Problem statement. Where the string "linux" occurs in the material below, report the whole line.

═══ Supplied material

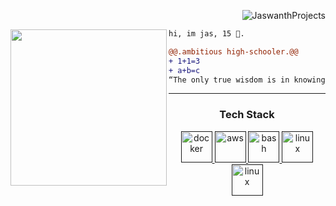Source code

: <p align="right"> <img src="https://komarev.com/ghpvc/?username=JaswanthProjects&label=Profile%20views&color=ce9927&style=flat" alt="JaswanthProjects" /> </p>
<img align="left" height="250" src="https://github.com/snipe/animated-gifs/blob/master/welcome-friendly/sit-with-me.gif"/>

```diff
hi, im jas, 15 🔮.

@@.ambitious high-schooler.@@
+ 1+1=3
+ a+b=c
“The only true wisdom is in knowing you know nothing.” - Socrates

```
------



<h3 align="center">Tech Stack</h3>
<p align="center"> 
<a href="" target="_blank"> <img src="https://cdn.jsdelivr.net/gh/devicons/devicon@latest/icons/html5/html5-plain-wordmark.svg"  alt="docker" width="50" height="50"/> </a> 
<a href="" target="_blank"> <img src="https://cdn.jsdelivr.net/gh/devicons/devicon@latest/icons/css3/css3-original-wordmark.svg" alt="aws" width="50" height="50"/> </a> 
<a href="" target="_blank"> <img src="https://cdn.jsdelivr.net/gh/devicons/devicon@latest/icons/python/python-original-wordmark.svg" alt="bash" width="50" height="50"/> </a> 
<a href="" target="_blank"> <img src="https://cdn.jsdelivr.net/gh/devicons/devicon@latest/icons/javascript/javascript-original.svg" alt="linux" width="50" height="50"/> </a>
<a href="" target="_blank"> <img src="https://cdn.jsdelivr.net/gh/devicons/devicon@latest/icons/java/java-original.svg" alt="linux" width="50" height="50"/> </a>
</p>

══════

Solution for this task.
<a href="" target="_blank"> <img src="https://cdn.jsdelivr.net/gh/devicons/devicon@latest/icons/javascript/javascript-original.svg" alt="linux" width="50" height="50"/> </a>
<a href="" target="_blank"> <img src="https://cdn.jsdelivr.net/gh/devicons/devicon@latest/icons/java/java-original.svg" alt="linux" width="50" height="50"/> </a>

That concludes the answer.